What do/did you do for a living?


With the increasingly high priced items people own and are selling, I'm curious about the line of work people do or have done. I thought my $5k integrated was a massive investment, but seeing users searching for $100k speakers or $75k SET amplifiers has me curious about the varying lines of work people do to afford these items. 
128x128j-wall

Mechanical Engineer, retired from a large Aerospace firm as an engineering manager at the beginning of 2021 at age 62.  Built my dream hifi system and listening room. Nothing more relaxing and satisfying than some good music.  Haven’t taken blood pressure pills since February, 2021- and doing great.

I revamped my entire system- new amps, preamps, turntable, phono cartridge, DAC, transport, streamer, speakers, power conditioner and cables.  Installed dedicated circuits to the front end and the amps.  Installed a hardwood floor.  (Ended up doing it myself).  Added room treatments incrementally.  Worked on the digital side with various Ethernet configurations until I got streaming to sound as good as CD.  (Hi res streaming is almost as good as hi res files.  It’s very very close now.)
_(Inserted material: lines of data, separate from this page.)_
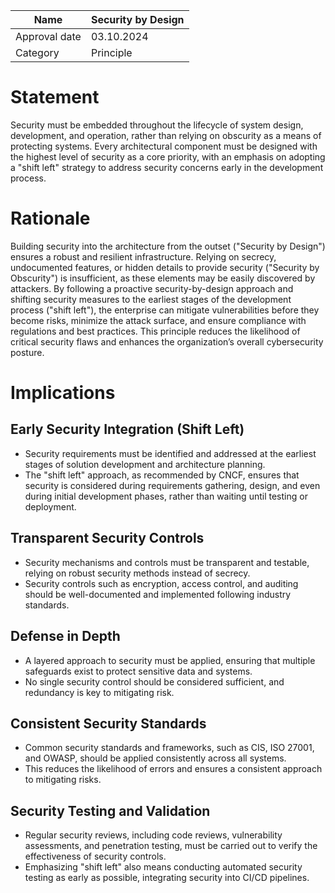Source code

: | Name | Security by Design |
|-|-|
| Approval date | 03.10.2024 |
| Category | Principle |

# Statement

Security must be embedded throughout the lifecycle of system design, development, and operation, rather than relying on obscurity as a means of protecting systems. Every architectural component must be designed with the highest level of security as a core priority, with an emphasis on adopting a "shift left" strategy to address security concerns early in the development process.

# Rationale

Building security into the architecture from the outset ("Security by Design") ensures a robust and resilient infrastructure. Relying on secrecy, undocumented features, or hidden details to provide security ("Security by Obscurity") is insufficient, as these elements may be easily discovered by attackers. By following a proactive security-by-design approach and shifting security measures to the earliest stages of the development process ("shift left"), the enterprise can mitigate vulnerabilities before they become risks, minimize the attack surface, and ensure compliance with regulations and best practices. This principle reduces the likelihood of critical security flaws and enhances the organization’s overall cybersecurity posture.

# Implications

## Early Security Integration (Shift Left)

- Security requirements must be identified and addressed at the earliest stages of solution development and architecture planning.
- The "shift left" approach, as recommended by CNCF, ensures that security is considered during requirements gathering, design, and even during initial development phases, rather than waiting until testing or deployment.

## Transparent Security Controls

- Security mechanisms and controls must be transparent and testable, relying on robust security methods instead of secrecy.
- Security controls such as encryption, access control, and auditing should be well-documented and implemented following industry standards.

## Defense in Depth

- A layered approach to security must be applied, ensuring that multiple safeguards exist to protect sensitive data and systems.
- No single security control should be considered sufficient, and redundancy is key to mitigating risk.

## Consistent Security Standards

- Common security standards and frameworks, such as CIS, ISO 27001, and OWASP, should be applied consistently across all systems.
- This reduces the likelihood of errors and ensures a consistent approach to mitigating risks.

## Security Testing and Validation

- Regular security reviews, including code reviews, vulnerability assessments, and penetration testing, must be carried out to verify the effectiveness of security controls.
- Emphasizing "shift left" also means conducting automated security testing as early as possible, integrating security into CI/CD pipelines.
I built my first dedicated listening room in 1994 with room treatments and dedicated circuits.  I progressed from DYI modifying hifi gear for a few decades to buying hi end gear about 21 years ago.  Changing out drivers, capacitors, resistors and wiring is a fun side of this hobby but I keep getting back to wanting to enjoy the music not the gear.  I spent about 6 months researching streaming before jumping in.  I found it frustrating having to stop and start over a few times.  I do not consider streaming a mature technology yet.  Maybe if I had $50k to spend on a streamer it might be plug and play- ie. I could just plug it into my router and it would sound perfect.  As is, I’m very satisfied now with streaming.

nice to see this thread re emerge

fun to hear the backgrounds of the frequent participants here (and the notable silence from the troll farm...)
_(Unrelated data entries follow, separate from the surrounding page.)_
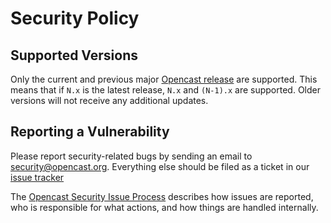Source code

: Security Policy
===============

Supported Versions
------------------

Only the current and previous major [Opencast release](https://github.com/opencast/opencast/releases) are supported.
This means that if `N.x` is the latest release, `N.x` and `(N-1).x` are supported. Older versions will not receive any
additional updates.


Reporting a Vulnerability
-------------------------

Please report security-related bugs by sending an email to security@opencast.org.
Everything else should be filed as a ticket in our [issue tracker](https://github.com/opencast/opencast/issues)

The [Opencast Security Issue Process](https://docs.opencast.org/develop/developer/#security/)
describes how issues are reported, who is responsible for what actions, and how things are handled internally.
@jjss49  I know right. It's been fun to go back through these and read about they different life experiences. Interesting change in my cost perspective over the the past 3 years!
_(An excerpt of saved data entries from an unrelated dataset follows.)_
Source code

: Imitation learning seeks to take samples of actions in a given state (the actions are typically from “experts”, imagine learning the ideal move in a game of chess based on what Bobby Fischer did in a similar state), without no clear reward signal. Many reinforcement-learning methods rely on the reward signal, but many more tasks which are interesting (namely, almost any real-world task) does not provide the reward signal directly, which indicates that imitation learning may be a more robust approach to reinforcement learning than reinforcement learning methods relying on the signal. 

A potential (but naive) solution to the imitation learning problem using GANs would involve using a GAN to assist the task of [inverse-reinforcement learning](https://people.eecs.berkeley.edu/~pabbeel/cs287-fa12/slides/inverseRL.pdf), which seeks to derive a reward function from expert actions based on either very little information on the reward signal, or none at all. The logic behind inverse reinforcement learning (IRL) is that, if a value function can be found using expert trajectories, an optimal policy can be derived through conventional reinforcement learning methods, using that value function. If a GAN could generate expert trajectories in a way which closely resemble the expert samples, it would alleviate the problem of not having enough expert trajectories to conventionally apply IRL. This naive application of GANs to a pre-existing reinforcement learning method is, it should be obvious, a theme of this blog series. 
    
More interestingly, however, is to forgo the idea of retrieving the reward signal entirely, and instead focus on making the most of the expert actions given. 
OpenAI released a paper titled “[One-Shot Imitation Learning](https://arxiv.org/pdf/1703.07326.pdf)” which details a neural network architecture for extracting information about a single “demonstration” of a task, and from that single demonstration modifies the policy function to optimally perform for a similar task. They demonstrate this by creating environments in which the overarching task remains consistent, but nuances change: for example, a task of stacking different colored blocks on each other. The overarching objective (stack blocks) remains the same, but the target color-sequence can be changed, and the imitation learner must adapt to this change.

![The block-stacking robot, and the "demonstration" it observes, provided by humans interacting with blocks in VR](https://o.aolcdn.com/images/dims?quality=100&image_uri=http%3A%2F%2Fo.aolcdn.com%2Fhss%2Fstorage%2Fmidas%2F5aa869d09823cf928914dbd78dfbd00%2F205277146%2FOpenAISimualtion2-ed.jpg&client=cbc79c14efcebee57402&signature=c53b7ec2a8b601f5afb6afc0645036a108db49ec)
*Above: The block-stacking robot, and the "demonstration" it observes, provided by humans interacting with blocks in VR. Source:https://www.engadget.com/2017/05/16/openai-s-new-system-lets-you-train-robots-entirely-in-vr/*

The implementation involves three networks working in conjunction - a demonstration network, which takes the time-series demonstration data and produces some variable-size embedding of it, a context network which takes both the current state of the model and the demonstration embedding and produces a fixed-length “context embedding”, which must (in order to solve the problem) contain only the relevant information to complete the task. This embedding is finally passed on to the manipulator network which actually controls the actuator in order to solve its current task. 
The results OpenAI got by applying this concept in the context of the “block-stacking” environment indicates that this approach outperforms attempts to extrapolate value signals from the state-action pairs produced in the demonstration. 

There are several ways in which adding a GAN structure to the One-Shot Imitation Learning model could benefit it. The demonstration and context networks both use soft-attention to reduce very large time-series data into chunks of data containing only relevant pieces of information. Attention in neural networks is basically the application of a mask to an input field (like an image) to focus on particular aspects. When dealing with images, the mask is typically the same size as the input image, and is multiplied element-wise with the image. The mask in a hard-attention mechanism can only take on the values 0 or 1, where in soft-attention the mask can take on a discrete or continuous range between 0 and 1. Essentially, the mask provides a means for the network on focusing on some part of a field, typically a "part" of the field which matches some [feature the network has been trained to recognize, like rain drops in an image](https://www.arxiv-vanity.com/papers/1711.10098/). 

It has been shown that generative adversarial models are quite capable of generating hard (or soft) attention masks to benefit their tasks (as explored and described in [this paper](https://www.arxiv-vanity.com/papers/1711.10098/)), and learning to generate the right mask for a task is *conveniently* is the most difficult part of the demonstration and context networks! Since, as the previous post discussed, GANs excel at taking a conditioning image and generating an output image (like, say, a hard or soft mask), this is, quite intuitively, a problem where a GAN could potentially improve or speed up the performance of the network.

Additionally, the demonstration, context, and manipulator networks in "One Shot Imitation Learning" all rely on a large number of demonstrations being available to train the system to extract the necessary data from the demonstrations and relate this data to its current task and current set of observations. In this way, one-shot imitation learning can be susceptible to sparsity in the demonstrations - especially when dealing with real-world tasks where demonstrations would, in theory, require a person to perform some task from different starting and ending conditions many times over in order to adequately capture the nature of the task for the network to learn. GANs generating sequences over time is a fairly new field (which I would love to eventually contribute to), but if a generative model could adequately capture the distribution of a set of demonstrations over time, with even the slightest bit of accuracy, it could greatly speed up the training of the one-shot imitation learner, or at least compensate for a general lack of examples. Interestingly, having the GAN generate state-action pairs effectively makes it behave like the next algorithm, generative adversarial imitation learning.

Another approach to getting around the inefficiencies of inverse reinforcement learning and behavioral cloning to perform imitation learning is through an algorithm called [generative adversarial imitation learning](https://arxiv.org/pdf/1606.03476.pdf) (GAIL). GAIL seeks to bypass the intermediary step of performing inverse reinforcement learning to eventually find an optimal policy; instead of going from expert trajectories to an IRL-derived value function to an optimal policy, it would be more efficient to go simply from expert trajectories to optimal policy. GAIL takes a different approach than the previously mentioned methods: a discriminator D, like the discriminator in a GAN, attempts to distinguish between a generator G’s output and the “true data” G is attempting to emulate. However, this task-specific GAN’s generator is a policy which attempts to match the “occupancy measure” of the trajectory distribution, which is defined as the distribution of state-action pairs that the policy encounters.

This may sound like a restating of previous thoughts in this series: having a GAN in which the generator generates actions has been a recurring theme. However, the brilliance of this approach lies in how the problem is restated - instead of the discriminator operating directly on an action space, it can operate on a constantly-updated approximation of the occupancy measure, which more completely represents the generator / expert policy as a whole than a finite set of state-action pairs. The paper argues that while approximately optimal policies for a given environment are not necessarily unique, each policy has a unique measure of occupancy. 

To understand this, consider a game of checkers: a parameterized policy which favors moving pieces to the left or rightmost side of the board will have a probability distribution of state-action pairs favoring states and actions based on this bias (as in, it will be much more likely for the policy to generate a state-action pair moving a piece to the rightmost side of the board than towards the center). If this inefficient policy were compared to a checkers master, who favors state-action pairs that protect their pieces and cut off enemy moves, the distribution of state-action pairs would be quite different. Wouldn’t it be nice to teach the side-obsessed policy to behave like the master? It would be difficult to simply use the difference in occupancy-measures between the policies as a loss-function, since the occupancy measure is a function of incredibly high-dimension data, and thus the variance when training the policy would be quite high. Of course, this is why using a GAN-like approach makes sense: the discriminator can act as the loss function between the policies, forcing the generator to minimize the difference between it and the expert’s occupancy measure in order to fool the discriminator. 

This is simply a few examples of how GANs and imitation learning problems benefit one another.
Worked with family excavating business from age 14 to 24 running heavy equipment. Got out of college in 1981and moved to Colorado and worked in an Industrial Engineering group doing flunky work at a facility that produced the component that goes into our nuclear warheads that produces the nuclear reaction (explosion). Around 1995 I transitioned to Software and have been a database administrator for 25 years. Always had some kind of system since high school. My first ribbon tweeter was around 1976 Infinity speakers. Damn things would fail on a monthly basis.